In a lot of ways, the people of [New] Orleans are almost mythic in their ability to survive, the Delta (nature) most certainly is portrayed as nearly-miraculous resilience. As Daniel provides us in his ever present surprise that the city is not dead, but alive, organized, and dare we believe thriving?—we see where the “almost” and “near” come from. I mentioned earlier that Fen was Orleans—she not only characterizes her city and people in the present, but she, in a way, tells their story in her life, past into future—which makes that ending of particular interest. What of that ending other than sudden and unexpected—I was very much impressed. And by unexpected, I do not mean that it does not make sense in the keeping of the novel. But what to do with that ending if Fen is Orleans…

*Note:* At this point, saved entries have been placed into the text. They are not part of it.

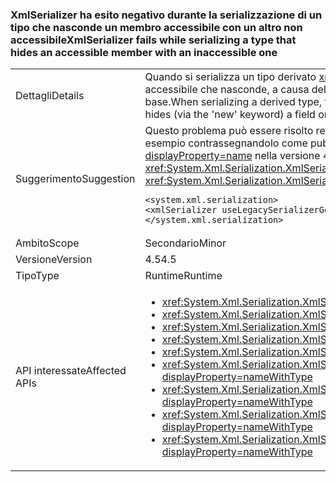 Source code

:### <a name="xmlserializer-fails-while-serializing-a-type-that-hides-an-accessible-member-with-an-inaccessible-one"></a><span data-ttu-id="4b4df-101">XmlSerializer ha esito negativo durante la serializzazione di un tipo che nasconde un membro accessibile con un altro non accessibile</span><span class="sxs-lookup"><span data-stu-id="4b4df-101">XmlSerializer fails while serializing a type that hides an accessible member with an inaccessible one</span></span>

|   |   |
|---|---|
|<span data-ttu-id="4b4df-102">Dettagli</span><span class="sxs-lookup"><span data-stu-id="4b4df-102">Details</span></span>|<span data-ttu-id="4b4df-103">Quando si serializza un tipo derivato <xref:System.Xml.Serialization.XmlSerializer?displayProperty=name> può non riuscire se il tipo contiene un campo o una proprietà non accessibile che nasconde, a causa della parola chiave "new", un campo o una proprietà con lo stesso nome che in precedenza era accessibile (pubblico, ad esempio) nel tipo di base.</span><span class="sxs-lookup"><span data-stu-id="4b4df-103">When serializing a derived type, the <xref:System.Xml.Serialization.XmlSerializer?displayProperty=name> can fail if the type contains an inaccessible field or property that hides (via the 'new' keyword) a field or property of the same name that was previously accessible (public, for example) on the base type.</span></span>|
|<span data-ttu-id="4b4df-104">Suggerimento</span><span class="sxs-lookup"><span data-stu-id="4b4df-104">Suggestion</span></span>|<span data-ttu-id="4b4df-105">Questo problema può essere risolto rendendo accessibile per <xref:System.Xml.Serialization.XmlSerializer?displayProperty=name> il nuovo membro che nasconde l'altro, ad esempio contrassegnandolo come pubblico. In alternativa, l'impostazione di configurazione seguente ripristina il comportamento <xref:System.Xml.Serialization.XmlSerializer?displayProperty=name> nella versione 4.0 per risolvere il problema:</span><span class="sxs-lookup"><span data-stu-id="4b4df-105">This problem can be solved by making the new, hiding member accessible to the <xref:System.Xml.Serialization.XmlSerializer?displayProperty=name> (by marking it public, for example).Alternatively, the following config setting will revert to 4.0 <xref:System.Xml.Serialization.XmlSerializer?displayProperty=name> behavior, which will fix the problem:</span></span><pre><code class="language-xml">&lt;system.xml.serialization&gt;&#13;&#10;&lt;xmlSerializer useLegacySerializerGeneration=&quot;true&quot; /&gt;&#13;&#10;&lt;/system.xml.serialization&gt;&#13;&#10;</code></pre>|
|<span data-ttu-id="4b4df-106">Ambito</span><span class="sxs-lookup"><span data-stu-id="4b4df-106">Scope</span></span>|<span data-ttu-id="4b4df-107">Secondario</span><span class="sxs-lookup"><span data-stu-id="4b4df-107">Minor</span></span>|
|<span data-ttu-id="4b4df-108">Versione</span><span class="sxs-lookup"><span data-stu-id="4b4df-108">Version</span></span>|<span data-ttu-id="4b4df-109">4.5</span><span class="sxs-lookup"><span data-stu-id="4b4df-109">4.5</span></span>|
|<span data-ttu-id="4b4df-110">Tipo</span><span class="sxs-lookup"><span data-stu-id="4b4df-110">Type</span></span>|<span data-ttu-id="4b4df-111">Runtime</span><span class="sxs-lookup"><span data-stu-id="4b4df-111">Runtime</span></span>|
|<span data-ttu-id="4b4df-112">API interessate</span><span class="sxs-lookup"><span data-stu-id="4b4df-112">Affected APIs</span></span>|<ul><li><xref:System.Xml.Serialization.XmlSerializer.Serialize(System.IO.Stream,System.Object)?displayProperty=nameWithType></li><li><xref:System.Xml.Serialization.XmlSerializer.Serialize(System.IO.TextWriter,System.Object)?displayProperty=nameWithType></li><li><xref:System.Xml.Serialization.XmlSerializer.Serialize(System.Object,System.Xml.Serialization.XmlSerializationWriter)?displayProperty=nameWithType></li><li><xref:System.Xml.Serialization.XmlSerializer.Serialize(System.Xml.XmlWriter,System.Object)?displayProperty=nameWithType></li><li><xref:System.Xml.Serialization.XmlSerializer.Serialize(System.IO.Stream,System.Object,System.Xml.Serialization.XmlSerializerNamespaces)?displayProperty=nameWithType></li><li><xref:System.Xml.Serialization.XmlSerializer.Serialize(System.IO.TextWriter,System.Object,System.Xml.Serialization.XmlSerializerNamespaces)?displayProperty=nameWithType></li><li><xref:System.Xml.Serialization.XmlSerializer.Serialize(System.Xml.XmlWriter,System.Object,System.Xml.Serialization.XmlSerializerNamespaces)?displayProperty=nameWithType></li><li><xref:System.Xml.Serialization.XmlSerializer.Serialize(System.Xml.XmlWriter,System.Object,System.Xml.Serialization.XmlSerializerNamespaces,System.String)?displayProperty=nameWithType></li><li><xref:System.Xml.Serialization.XmlSerializer.Serialize(System.Xml.XmlWriter,System.Object,System.Xml.Serialization.XmlSerializerNamespaces,System.String,System.String)?displayProperty=nameWithType></li></ul>|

The novel favored Fen’s pragmatism over any sense of optimism. Any optimism present is shown to be snatched away, “The City takes… What does it give?” Neither is it pessimistic. You find beauty where you will, sneaking up on you or waiting in the compassion of others.

I feel awkward saying that Orleans is a really entertaining read, like the way I say Children of Men (2006) is entertaining. It is in that heart-pounding spinning of events and the ever present dread that goal of the novel may not be reached. But humans do not come off as lovely creatures and the violence is not just present but bleeding all over you. The end of the above “Publisher’s copy” reads: Sherri L. Smith delivers an expertly crafted story about a fierce heroine whose powerful voice and firm determination will stay with you long after you’ve turned the last page.” Fen is the investment you make in the book; the baby while I’m sure has some implications to thematic study, works like the Alfred Hitchcock’s “McGuffin”—it motivates Fen, but it is Fen that the story is really interested in. And this is by no means a complaint. Orleans is an exhilarating read, and Fen should be unforgettable.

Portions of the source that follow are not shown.